Ma il tempo ci darà ragione

Nella società veloce nella quale ci troviamo a vivere, tutto accelera di continuo ed aspira qualunque situazione in un vortice frenetico. Diventano sempre più rapidi persino i processi solitamente lenti di cambio di mentalità o abitudini, sembra non esserci tempo più per nulla e per nessuno. Bisogna produrre qualcosa, fosse anche solo sul piano virtuale, per poi consumarla il più presto possibile. Il tutto accade in un lasso brevissimo di tempo ed è immediatamente classato nel passato (di moda), il che significa quasi in maniera inevitabile nella dimenticanza. Ci si scorda di volti ed eventi e persone, perché si perdono il senso delle realtà importanti e la memoria individuale, familiare e collettiva. Nei casi migliori, tale memoria è freddamente consegnata ai supporti informatici, i moderni sostituti dei neuroni cerebrali umani. Si frantumano i legami con il prima, per un dopo giunto troppo in fretta, costretti in una costante ed impietosa anticipazione degli avvenimenti. È la condizione esistenziale delle generazioni più giovani: la formazione ridotta al minimo per consentire una poco costosa entrata nel mercato del lavoro.

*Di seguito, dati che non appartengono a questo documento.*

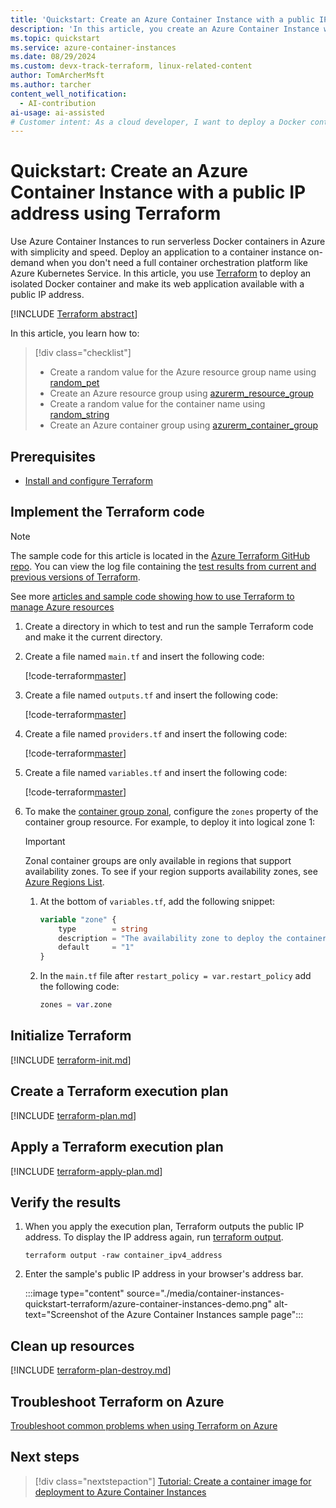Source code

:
 ```yaml
---
title: 'Quickstart: Create an Azure Container Instance with a public IP address using Terraform'
description: 'In this article, you create an Azure Container Instance with a public IP address using Terraform'
ms.topic: quickstart
ms.service: azure-container-instances
ms.date: 08/29/2024
ms.custom: devx-track-terraform, linux-related-content
author: TomArcherMsft
ms.author: tarcher
content_well_notification: 
  - AI-contribution
ai-usage: ai-assisted
# Customer intent: As a cloud developer, I want to deploy a Docker container with a public IP address using Terraform, so that I can easily run serverless applications without needing a full orchestration platform.
---
```


# Quickstart: Create an Azure Container Instance with a public IP address using Terraform

Use Azure Container Instances to run serverless Docker containers in Azure with simplicity and speed. Deploy an application to a container instance on-demand when you don't need a full container orchestration platform like Azure Kubernetes Service. In this article, you use [Terraform](/azure/terraform) to deploy an isolated Docker container and make its web application available with a public IP address.

[!INCLUDE [Terraform abstract](~/azure-dev-docs-pr/articles/terraform/includes/abstract.md)]

In this article, you learn how to:

> [!div class="checklist"]
> * Create a random value for the Azure resource group name using [random_pet](https://registry.terraform.io/providers/hashicorp/random/latest/docs/resources/resource_group/pet)
> * Create an Azure resource group using [azurerm_resource_group](https://registry.terraform.io/providers/hashicorp/azurerm/latest/docs/resources/resource_group)
> * Create a random value for the container name using [random_string](https://registry.terraform.io/providers/hashicorp/random/latest/docs/resources/string)
> * Create an Azure container group using [azurerm_container_group](https://registry.terraform.io/providers/hashicorp/azurerm/latest/docs/resources/container_group)

## Prerequisites

- [Install and configure Terraform](/azure/developer/terraform/quickstart-configure)

## Implement the Terraform code

> [!NOTE]
> The sample code for this article is located in the [Azure Terraform GitHub repo](https://github.com/Azure/terraform/tree/master/quickstart/101-aci-linuxcontainer-public-ip). You can view the log file containing the [test results from current and previous versions of Terraform](https://github.com/Azure/terraform/tree/master/quickstart/101-aci-linuxcontainer-public-ip/TestRecord.md).
> 
> See more [articles and sample code showing how to use Terraform to manage Azure resources](/azure/terraform)

1. Create a directory in which to test and run the sample Terraform code and make it the current directory.

1. Create a file named `main.tf` and insert the following code:

    [!code-terraform[master](~/terraform_samples/quickstart/101-aci-linuxcontainer-public-ip/main.tf)]

1. Create a file named `outputs.tf` and insert the following code:

    [!code-terraform[master](~/terraform_samples/quickstart/101-aci-linuxcontainer-public-ip/outputs.tf)]

1. Create a file named `providers.tf` and insert the following code:

    [!code-terraform[master](~/terraform_samples/quickstart/101-aci-linuxcontainer-public-ip/providers.tf)]

1. Create a file named `variables.tf` and insert the following code:

    [!code-terraform[master](~/terraform_samples/quickstart/101-aci-linuxcontainer-public-ip/variables.tf)]

1. To make the [container group zonal](/azure/reliability/reliability-containers.md#availability-zone-support), configure the `zones` property of the container group resource. For example, to deploy it into logical zone 1:

    > [!IMPORTANT]
    > Zonal container groups are only available in regions that support availability zones. To see if your region supports availability zones, see [Azure Regions List](/azure/reliability/regions-list).
    
    1. At the bottom of `variables.tf`, add the following snippet:

        ```terraform
        variable "zone" {
            type        = string
            description = "The availability zone to deploy the container group to."
            default     = "1"
        }
        ```

    1. In the `main.tf` file after `restart_policy = var.restart_policy` add the following code:

        ```terraform
        zones = var.zone
        ```

## Initialize Terraform

[!INCLUDE [terraform-init.md](~/azure-dev-docs-pr/articles/terraform/includes/terraform-init.md)]

## Create a Terraform execution plan

[!INCLUDE [terraform-plan.md](~/azure-dev-docs-pr/articles/terraform/includes/terraform-plan.md)]

## Apply a Terraform execution plan

[!INCLUDE [terraform-apply-plan.md](~/azure-dev-docs-pr/articles/terraform/includes/terraform-apply-plan.md)]

## Verify the results

1. When you apply the execution plan, Terraform outputs the public IP address. To display the IP address again, run [terraform output](https://developer.hashicorp.com/terraform/cli/commands/output).

    ```console
    terraform output -raw container_ipv4_address
    ```

1. Enter the sample's public IP address in your browser's address bar. 

    :::image type="content" source="./media/container-instances-quickstart-terraform/azure-container-instances-demo.png" alt-text="Screenshot of the Azure Container Instances sample page":::

## Clean up resources

[!INCLUDE [terraform-plan-destroy.md](~/azure-dev-docs-pr/articles/terraform/includes/terraform-plan-destroy.md)]

## Troubleshoot Terraform on Azure

[Troubleshoot common problems when using Terraform on Azure](/azure/developer/terraform/troubleshoot)

## Next steps

> [!div class="nextstepaction"] 
> [Tutorial: Create a container image for deployment to Azure Container Instances](./container-instances-tutorial-prepare-app.md)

Una simile "fuga in avanti" ci sta conducendo verso una società senza futuro, costretta a marciare sul posto, in un'attualità il cui margine di manovra è strettissimo. La frenesia ha il sopravvento sulla riflessione e l'approfondimento, obbligando quelli che dovrebbero essere i personaggi principali dell'intera vicenda a permanere nella piatta superficialità, come muti telespettatori. Può essere la condizione determinata da una precisa scelta (definiamola per semplicità ideologica), che rischia però di condurre all'isolamento volontario, alla solitudine subita o all'indifferenza colpevole. È quest'ultima la tendenza in atto che maggiormente dovrebbe preoccupare, poiché denota disinteresse per la "cosa pubblica", per il cosiddetto bene comune (della collettività nella sua totalità e non solo per pochi prescelti!), per la salvaguardia di valori condivisi. Ne è una dimostrazione la partecipazione tutto sommato contenuta (il 48,4 per cento degli aventi diritto di voto, meno della metà) allo scrutinio di domenica. Ritengo limitata la rispondenza dell'elettorato nazionale soprattutto a causa dell'alta posta in gioco (le questioni complesse dell'immigrazione) e rispetto all'avvenire ed al passato della Svizzera. Se è sbrigativo sostenere che il 24 settembre ha perso la sinistra (come se l'argomento possa assumere un colore di area tanto esplicito!), accettando le due controverse Leggi i cittadini elvetici hanno mancato un importante appuntamento con la Storia. Come esseri svuotati di personalità si son lasciati infettare dalla perniciosa malattia dell'egoismo, della paura e della bugia. Tale patologia (di difficile cura, è vero!) sta tagliando i ponti con il domani, perché ignora volontariamente i debiti morali, politici, culturali e spirituali con quello che è stato ieri (un popolo di migranti). Il tempo darà ragione a chi, ciò malgrado, continua a credere che un mondo diverso, giusto e solidale è possibile.